Interobserver agreement analysis among renal pathologists in classification of lupus nephritis using a digital pathology image dataset: after a third evaluation

Ju Yeon Pyo; Nara Jeon; Su-Jin Shin; Minsun Jung; Beom Jin Lim; Minseob Eom; Sung-Eun Choi; Renal Pathology Study Group of Korean Society of Pathologists

doi:10.23876/j.krcp.24.185

Interobserver agreement analysis among renal pathologists in classification of lupus nephritis using a digital pathology image dataset: after a third evaluation

Kidney Res Clin Pract. 2024 Dec 11. doi: 10.23876/j.krcp.24.185. Online ahead of print.

Authors

Ju Yeon Pyo¹, Nara Jeon², Su-Jin Shin³, Minsun Jung², Beom Jin Lim², Minseob Eom⁴, Sung-Eun Choi⁵; Renal Pathology Study Group of Korean Society of Pathologists

Affiliations

¹ Department of Pathology, Catholic Kwandong University International St. Mary's Hospital, Incheon, Republic of Korea.
² Department of Pathology, Yonsei University College of Medicine, Seoul, Republic of Korea.
³ Department of Pathology, Gangnam Severance Hospital, Yonsei University College of Medicine, Seoul, Republic of Korea.
⁴ Department of Pathology, Wonju Severance Christian Hospital, Yonsei University Wonju College of Medicine, Wonju, Republic of Korea.
⁵ Department of Pathology, CHA Bundang Medical Center, CHA University, Seongnam, Republic of Korea.

PMID: 39676523
DOI: 10.23876/j.krcp.24.185

Abstract

Background: Lupus nephritis is well-known for low concordance in classification. Furthermore, there has been no agreement analysis among Korean renal pathologists regarding lupus nephritis. Inconsistent diagnosis leads to confusion and increases medical costs, as well as failure of appropriate therapeutic interventions. This study aimed to assess the level of agreement among Korean renal pathologists regarding classification.

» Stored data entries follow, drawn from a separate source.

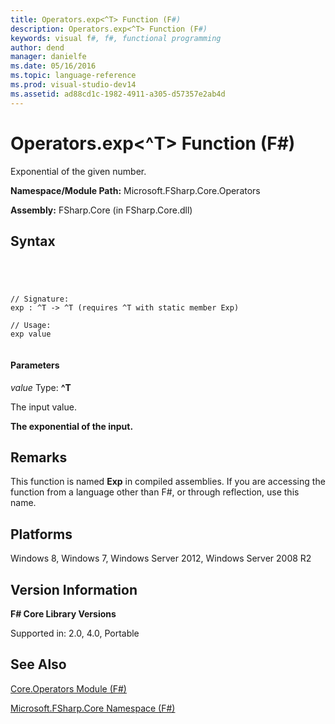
 ```yaml
---
title: Operators.exp<^T> Function (F#)
description: Operators.exp<^T> Function (F#)
keywords: visual f#, f#, functional programming
author: dend
manager: danielfe
ms.date: 05/16/2016
ms.topic: language-reference
ms.prod: visual-studio-dev14
ms.assetid: ad88cd1c-1982-4911-a305-d57357e2ab4d 
---
```


# Operators.exp<^T> Function (F#)

Exponential of the given number.

**Namespace/Module Path:** Microsoft.FSharp.Core.Operators

**Assembly:** FSharp.Core (in FSharp.Core.dll)


## Syntax



```




// Signature:
exp : ^T -> ^T (requires ^T with static member Exp)

// Usage:
exp value


```





#### Parameters
*value*
Type: **^T**


The input value.



**The exponential of the input.**
## Remarks
This function is named **Exp** in compiled assemblies. If you are accessing the function from a language other than F#, or through reflection, use this name.


## Platforms
Windows 8, Windows 7, Windows Server 2012, Windows Server 2008 R2


## Version Information
**F# Core Library Versions**

Supported in: 2.0, 4.0, Portable




## See Also
[Core.Operators Module &#40;F&#35;&#41;](Core.Operators-Module-%5BFSharp%5D.md)

[Microsoft.FSharp.Core Namespace &#40;F&#35;&#41;](Microsoft.FSharp.Core-Namespace-%5BFSharp%5D.md)

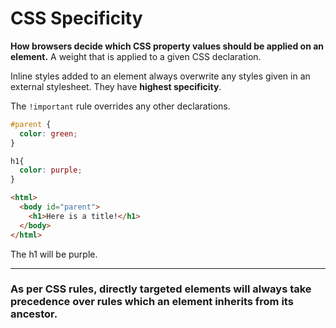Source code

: # CSS Specificity

**How browsers decide which CSS property values should be applied on an element.**
A weight that is applied to a given CSS declaration.

Inline styles added to an element always overwrite any styles given in an external stylesheet. They have **highest specificity**.

The `!important` rule overrides any other declarations.

```css
#parent {
  color: green;
}

h1{
  color: purple;
}
```

```html
<html>
  <body id="parent">
    <h1>Here is a title!</h1>
  </body>
</html>
```

The h1 will be purple.

---

### **As per CSS rules, directly targeted elements will always take precedence over rules which an element inherits from its ancestor.**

Methods: Representative glomerular images from patients diagnosed with lupus nephritis were obtained from five hospitals. Twenty-five questions were formulated, and multiple-choice questions with 14 options, consisting of characteristic histopathological findings of lupus nephritis were provided. Three rounds of surveys were conducted and educational sessions were conducted before the second and third surveys.

Results: The agreement was calculated using Fleiss' κ and the means for each round of questions were as follows: Survey 1, 0.42 (range, 0.18-0.61), Survey 2, 0.42 (range, 0.19-0.64), and Survey 3, 0.47 (range, 0.23-0.65). Although κ after the first education session showed no significant difference compared to the initial κ (p = 0.95), after the second education session, κ increased significantly compared to the initial κ (p < 0.001). The κ for each item generally increased with each education session, but they were not statistically significant (p = 0.46, p = 0.17). Additionally, the rankings of agreement, for each item, were relatively consistent.

Conclusion: This study conducted an interobserver agreement analysis of Korean pathologists for lupus nephritis, with the goal of increasing agreement through education. Although the education increased overall agreement, items like "mesangial hypercellularity," "endocapillary hypercellularity," and "neutrophils and/or karyorrhexis" remained inconsistent attributable to innate subjectivity and ineffective education.

Keywords: Classification; Digital technology; Lupus nephritis; Observer variation; Pathology.